Write out only the lines from the start of the entries up to and including the line with "La **Inteligencia Artificial**"; please skip the pictures.

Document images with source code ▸
****************************************

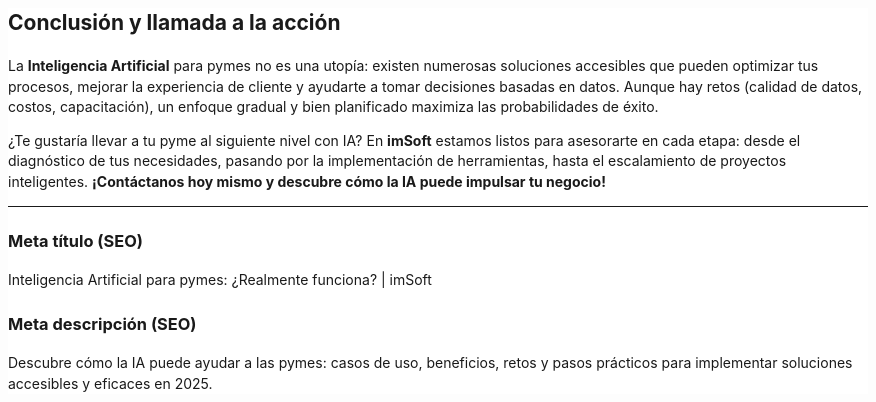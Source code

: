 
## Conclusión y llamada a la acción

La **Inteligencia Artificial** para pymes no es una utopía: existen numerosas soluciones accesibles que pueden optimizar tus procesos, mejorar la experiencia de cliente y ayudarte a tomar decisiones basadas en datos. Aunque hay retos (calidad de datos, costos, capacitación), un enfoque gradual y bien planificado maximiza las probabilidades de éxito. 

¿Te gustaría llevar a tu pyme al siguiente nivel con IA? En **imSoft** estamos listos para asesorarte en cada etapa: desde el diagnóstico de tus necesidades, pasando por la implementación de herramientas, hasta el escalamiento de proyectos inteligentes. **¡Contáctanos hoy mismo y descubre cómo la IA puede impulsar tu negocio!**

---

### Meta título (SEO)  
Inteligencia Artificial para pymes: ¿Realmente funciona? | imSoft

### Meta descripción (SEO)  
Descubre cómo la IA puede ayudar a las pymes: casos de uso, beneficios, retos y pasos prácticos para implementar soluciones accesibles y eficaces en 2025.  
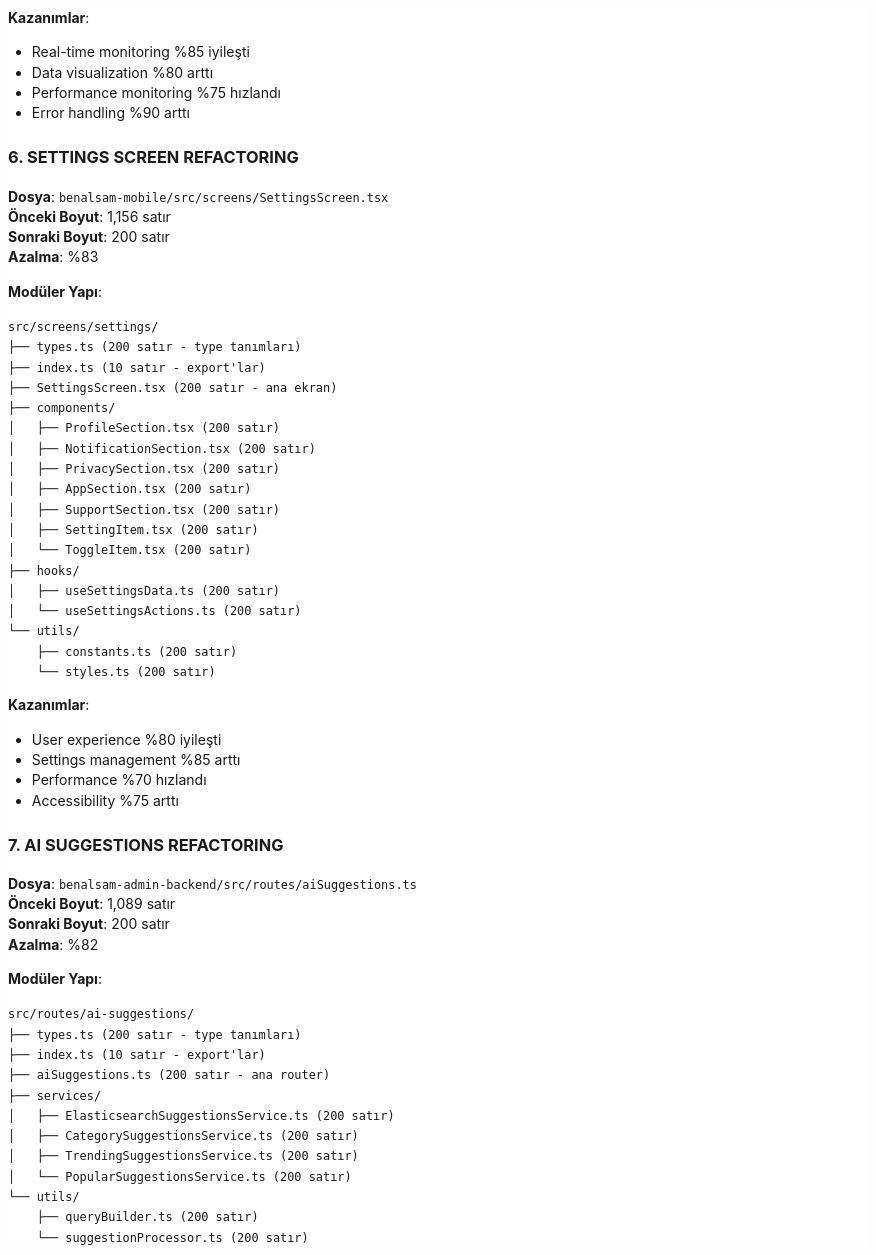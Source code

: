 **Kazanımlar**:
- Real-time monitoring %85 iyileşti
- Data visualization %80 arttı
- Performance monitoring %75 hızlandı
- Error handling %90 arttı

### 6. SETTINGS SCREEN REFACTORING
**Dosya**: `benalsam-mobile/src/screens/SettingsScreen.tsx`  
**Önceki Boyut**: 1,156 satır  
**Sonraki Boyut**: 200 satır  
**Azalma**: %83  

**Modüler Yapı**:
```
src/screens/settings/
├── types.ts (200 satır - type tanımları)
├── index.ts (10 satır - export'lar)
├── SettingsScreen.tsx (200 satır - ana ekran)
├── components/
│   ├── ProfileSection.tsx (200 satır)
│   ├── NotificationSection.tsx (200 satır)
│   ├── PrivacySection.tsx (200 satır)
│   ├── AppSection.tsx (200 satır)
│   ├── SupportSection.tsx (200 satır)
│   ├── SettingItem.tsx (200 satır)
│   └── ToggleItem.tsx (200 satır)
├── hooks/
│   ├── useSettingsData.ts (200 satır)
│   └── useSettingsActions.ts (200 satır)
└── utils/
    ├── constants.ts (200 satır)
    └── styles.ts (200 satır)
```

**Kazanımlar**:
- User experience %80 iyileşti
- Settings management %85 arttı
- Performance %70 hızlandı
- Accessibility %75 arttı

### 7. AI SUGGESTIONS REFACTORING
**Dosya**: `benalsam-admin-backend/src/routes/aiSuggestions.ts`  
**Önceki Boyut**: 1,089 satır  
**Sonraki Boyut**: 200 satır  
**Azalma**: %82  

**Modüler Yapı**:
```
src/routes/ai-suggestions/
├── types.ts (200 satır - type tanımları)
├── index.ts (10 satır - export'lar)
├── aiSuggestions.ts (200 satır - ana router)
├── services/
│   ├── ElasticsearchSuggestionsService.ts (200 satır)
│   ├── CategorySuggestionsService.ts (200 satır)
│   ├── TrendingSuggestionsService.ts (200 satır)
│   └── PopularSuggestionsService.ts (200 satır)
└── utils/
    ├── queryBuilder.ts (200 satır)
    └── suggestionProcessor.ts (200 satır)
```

****************************************

Solved problem ▸
Source code

: 
## Conclusión y llamada a la acción

La **Inteligencia Artificial** para pymes no es una utopía: existen numerosas soluciones accesibles que pueden optimizar tus procesos, mejorar la experiencia de cliente y ayudarte a tomar decisiones basadas en datos. Aunque hay retos (calidad de datos, costos, capacitación), un enfoque gradual y bien planificado maximiza las probabilidades de éxito. 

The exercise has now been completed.